= Janus kinase =

Family of intracellular tyrosine kinases

Janus kinase (JAK) is a family of intracellular, non-receptor tyrosine kinases that transduce cytokine-mediated signals via the JAK-STAT pathway. They were initially named "just another kinase" 1 and 2 (since they were just two of many discoveries in a PCR-based screen of kinases), but were ultimately published as "Janus kinase". The name is taken from the two-faced Roman god of beginnings, endings and duality, Janus, because the JAKs possess two near-identical phosphate-transferring domains. One domain exhibits the kinase activity, while the other negatively regulates the kinase activity of the first.

==Family==

Overview of signal transduction pathways involved in apoptosis

The four JAK family members are:
- Janus kinase 1 (JAK1)
- Janus kinase 2 (JAK2)
- Janus kinase 3 (JAK3)
- Tyrosine kinase 2 (TYK2)

Transgenic mice that do not express JAK1 have defective responses to some cytokines, such as interferon-gamma. JAK1 and JAK2 are involved in type II interferon (interferon-gamma) signalling, whereas JAK1 and TYK2 are involved in type I interferon signalling. Mice that do not express TYK2 have defective natural killer cell function.

==Functions==

The JAK-STAT system consists of three main components:
(1) a receptor (green), which penetrates the cell membrane;
(2) Janus kinase (JAK) (yellow), which is bound to the receptor, and;
(3) Signal Transducer and Activator of Transcription (STAT) (blue), which carries the signal into the nucleus and DNA. The red dots are phosphates.
After the cytokine binds to the receptor, JAK adds a phosphate to (phosphorylates) the receptor. This attracts the STAT proteins, which are also phosphorylated and bind to each other, forming a pair (dimer). The dimer moves into the nucleus, binds to the DNA, and causes transcription of genes. Enzymes that add phosphate groups are called protein kinases.

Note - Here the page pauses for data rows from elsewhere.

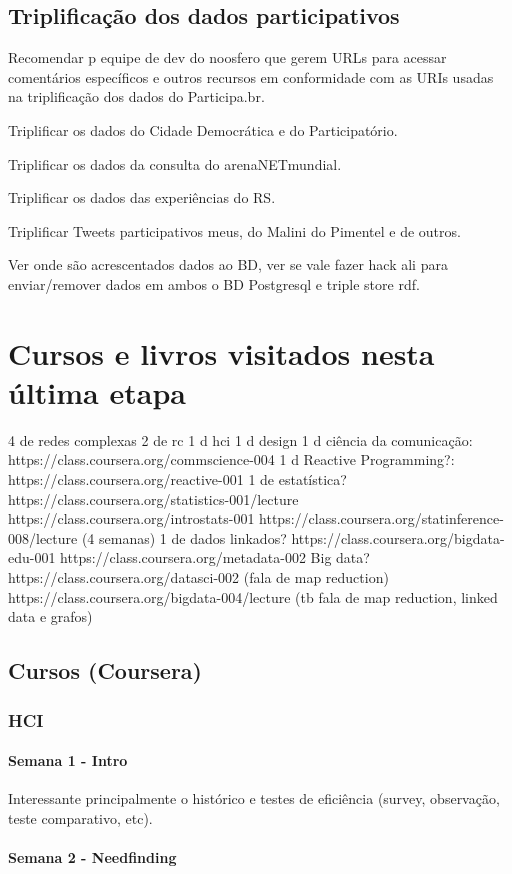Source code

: \documentclass[12pt]{report}
\begin{document}
\chapter{Triplificação dos dados participativos}
Recomendar p equipe de dev do noosfero que gerem URLs para acessar comentários específicos e outros recursos em conformidade com as URIs usadas na triplificação dos dados do Participa.br.

Triplificar os dados do Cidade Democrática e do Participatório.

Triplificar os dados da consulta do arenaNETmundial.

Triplificar os dados das experiências do RS.

Triplificar Tweets participativos meus, do Malini do Pimentel e de outros.

Ver onde são acrescentados dados ao BD, ver se vale fazer hack ali para enviar/remover dados em ambos o BD Postgresql e triple store rdf.

\part{Cursos e livros visitados nesta última etapa}
4 de redes complexas
2 de rc
1 d hci
1 d design
1 d ciência da comunicação:
https://class.coursera.org/commscience-004
1 d Reactive Programming?:
https://class.coursera.org/reactive-001
1 de estatística?
https://class.coursera.org/statistics-001/lecture
https://class.coursera.org/introstats-001
https://class.coursera.org/statinference-008/lecture (4 semanas)
1 de dados linkados?
https://class.coursera.org/bigdata-edu-001
https://class.coursera.org/metadata-002
Big data?
https://class.coursera.org/datasci-002 (fala de map reduction)
https://class.coursera.org/bigdata-004/lecture (tb fala de map reduction, linked data e grafos)
\chapter{Cursos (Coursera)}
\section{HCI}
\subsection{Semana 1 - Intro}
Interessante principalmente o histórico e testes de eficiência (survey, observação, teste comparativo, etc).
\subsection{Semana 2 - Needfinding}
\end{document}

Since members of the type I and type II cytokine receptor families possess no catalytic kinase activity, they rely on the JAK family of tyrosine kinases to phosphorylate and activate downstream proteins involved in their signal transduction pathways. The receptors exist as paired polypeptides, thus exhibiting two intracellular signal-transducing domains.

JAKs associate with a proline-rich region in each intracellular domain that is adjacent to the cell membrane and called a box1/box2 region. After the receptor associates with its respective cytokine/ligand, it goes through a conformational change, bringing the two JAKs close enough to phosphorylate each other. The JAK autophosphorylation induces a conformational change within itself, enabling it to transduce the intracellular signal by further phosphorylating and activating transcription factors called STATs (Signal Transducer and Activator of Transcription, or Signal Transduction And Transcription). The activated STATs dissociate from the receptor and form dimers before translocating to the cell nucleus, where they regulate transcription of selected genes.

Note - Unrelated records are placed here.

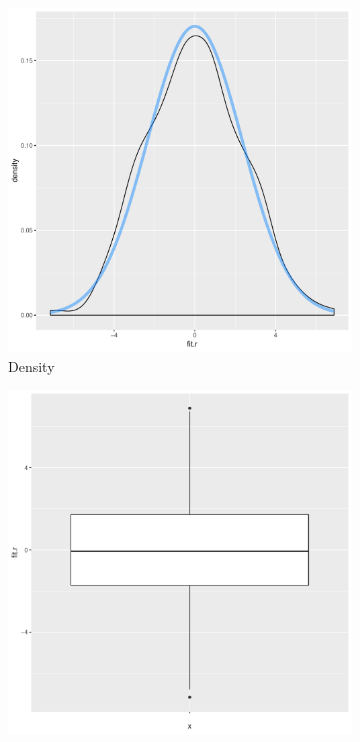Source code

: \documentclass[11pt,openany]{book}
\begin{document}
\begin{figure}
\begin{subfigure}[b]{0.4\textwidth}
                \includegraphics[width=\textwidth]{../15_Diagnostics/multresidden.pdf} %
                \caption{Density \label{fig:multresidden}}
        \end{subfigure}
        \begin{subfigure}[b]{0.4\textwidth}
                \centering
                \includegraphics[width=\textwidth]{../15_Diagnostics/multresidbox.pdf} %

\end{subfigure}
\end{figure}
\end{document}
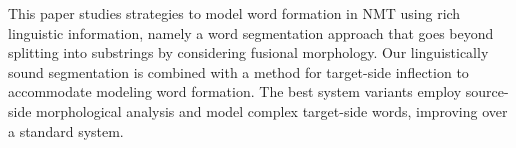 This paper studies strategies to model word formation in NMT using rich linguistic information, namely a word segmentation approach that goes beyond splitting into substrings by considering fusional morphology. Our linguistically sound segmentation is combined with a method for target-side inflection to accommodate modeling word formation. The best system variants employ source-side morphological analysis and model complex target-side words, improving over a standard system.
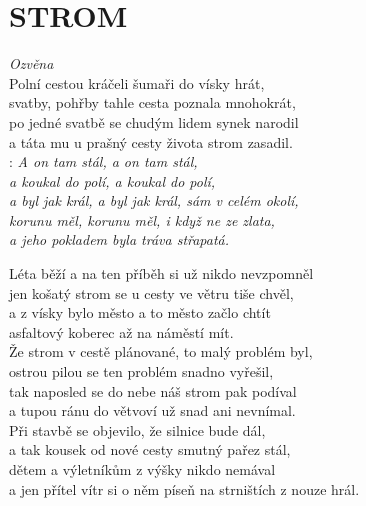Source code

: \section*{\Huge STROM}
\emph{Ozvěna}\\

Polní cestou kráčeli šumaři do vísky hrát,\\
svatby, pohřby tahle cesta poznala mnohokrát,\\
po jedné svatbě se chudým lidem synek narodil\\
a táta mu u prašný cesty života strom zasadil.\\

\textregistered: \emph{A on tam stál, a on tam stál,\\
a koukal do polí, a koukal do polí,\\
a byl jak král, a byl jak král, sám v celém okolí,\\
korunu měl, korunu měl, i když ne ze zlata,\\
a jeho pokladem byla tráva střapatá.}\\

\begin{Large}

Léta běží a na ten příběh si už nikdo nevzpomněl\\
jen košatý strom se u cesty ve větru tiše chvěl,\\
a z vísky bylo město a to město začlo chtít\\
asfaltový koberec až na náměstí mít. \textregistered\\

Že strom v cestě plánované, to malý problém byl,\\
ostrou pilou se ten problém snadno vyřešil,\\
tak naposled se do nebe náš strom pak podíval\\
a tupou ránu do větvoví už snad ani nevnímal. \textregistered\\

Při stavbě se objevilo, že silnice bude dál,\\
a tak kousek od nové cesty smutný pařez stál,\\
dětem a výletníkům z výšky nikdo nemával\\
a jen přítel vítr si o něm píseň na strništích z nouze hrál. \textregistered

\end{Large}

\newpage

Some examples of the molecules that use the JAK/STAT signaling pathway are colony-stimulating factor, prolactin, growth hormone, and many cytokines. Janus Kinases have also been reported to have a role in the maintenance of X chromosome inactivation.

===Clinical significance===
JAK inhibitors are used for the treatment of atopic dermatitis and rheumatoid arthritis. They are also being studied in psoriasis, polycythemia vera, alopecia, essential thrombocythemia, ulcerative colitis, myeloid metaplasia with myelofibrosis and vitiligo. Examples are tofacitinib, baricitinib, upadacitinib and filgotinib.

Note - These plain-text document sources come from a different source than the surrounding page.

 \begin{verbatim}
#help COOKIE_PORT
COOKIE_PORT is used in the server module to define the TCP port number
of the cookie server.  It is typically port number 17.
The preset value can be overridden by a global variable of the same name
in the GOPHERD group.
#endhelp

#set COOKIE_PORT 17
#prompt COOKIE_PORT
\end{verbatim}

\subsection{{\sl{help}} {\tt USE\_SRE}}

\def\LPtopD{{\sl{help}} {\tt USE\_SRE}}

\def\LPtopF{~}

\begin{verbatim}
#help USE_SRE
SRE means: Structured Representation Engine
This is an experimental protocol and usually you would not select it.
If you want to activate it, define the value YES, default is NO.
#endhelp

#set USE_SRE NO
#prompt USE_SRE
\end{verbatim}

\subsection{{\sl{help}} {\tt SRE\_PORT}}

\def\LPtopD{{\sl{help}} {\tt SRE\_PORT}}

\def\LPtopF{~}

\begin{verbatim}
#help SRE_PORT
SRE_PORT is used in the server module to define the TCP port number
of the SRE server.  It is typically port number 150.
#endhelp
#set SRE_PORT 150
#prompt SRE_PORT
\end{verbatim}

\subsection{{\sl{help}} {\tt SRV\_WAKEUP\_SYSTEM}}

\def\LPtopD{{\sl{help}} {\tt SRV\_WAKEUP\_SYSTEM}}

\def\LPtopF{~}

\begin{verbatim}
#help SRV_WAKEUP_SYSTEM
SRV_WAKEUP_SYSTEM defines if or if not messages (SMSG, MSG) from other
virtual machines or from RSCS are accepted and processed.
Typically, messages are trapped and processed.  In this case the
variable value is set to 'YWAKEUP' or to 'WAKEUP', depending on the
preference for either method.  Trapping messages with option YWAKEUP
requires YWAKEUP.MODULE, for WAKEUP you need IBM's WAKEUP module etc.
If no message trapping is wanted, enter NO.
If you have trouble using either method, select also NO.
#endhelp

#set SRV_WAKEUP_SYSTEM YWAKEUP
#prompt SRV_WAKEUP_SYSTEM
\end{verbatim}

In 2014 researchers discovered that oral JAK inhibitors, when administered orally, could restore hair growth in some subjects and that applied to the skin, effectively promoted hair growth.

==Structure==

Domain structure of Janus kinases, JH = JAK homology domain

JAKs range from 120-140 kDa in size and have seven defined regions of homology called Janus homology domains 1 to 7 (JH1-7). JH1 is the kinase domain important for the enzymatic activity of the JAK and contains typical features of a tyrosine kinase such as conserved tyrosines necessary for JAK activation (e.g., Y1038/Y1039 in JAK1, Y1007/Y1008 in JAK2, Y980/Y981 in JAK3, and Y1054/Y1055 in Tyk2). Phosphorylation of these dual tyrosines leads to the conformational changes in the JAK protein to facilitate binding of substrate. JH2 is a pseudokinase domain, a domain structurally similar to a tyrosine kinase and essential for a normal kinase activity, yet lacks enzymatic activity. This domain may be involved in regulating the activity of JH1, and was likely a duplication of the JH1 domain which has undergone mutation post-duplication. The JH3-JH4 domains of JAKs share homology with Src-homology-2 (SH2) domains. The amino terminal (NH_{2}) end (JH4-JH7) of Jaks is called a FERM domain (short for band 4.1, ezrin, radixin and moesin); this domain is also found in the focal adhesion kinase (FAK) family and is involved in association of JAKs with cytokine receptors and/or other kinases.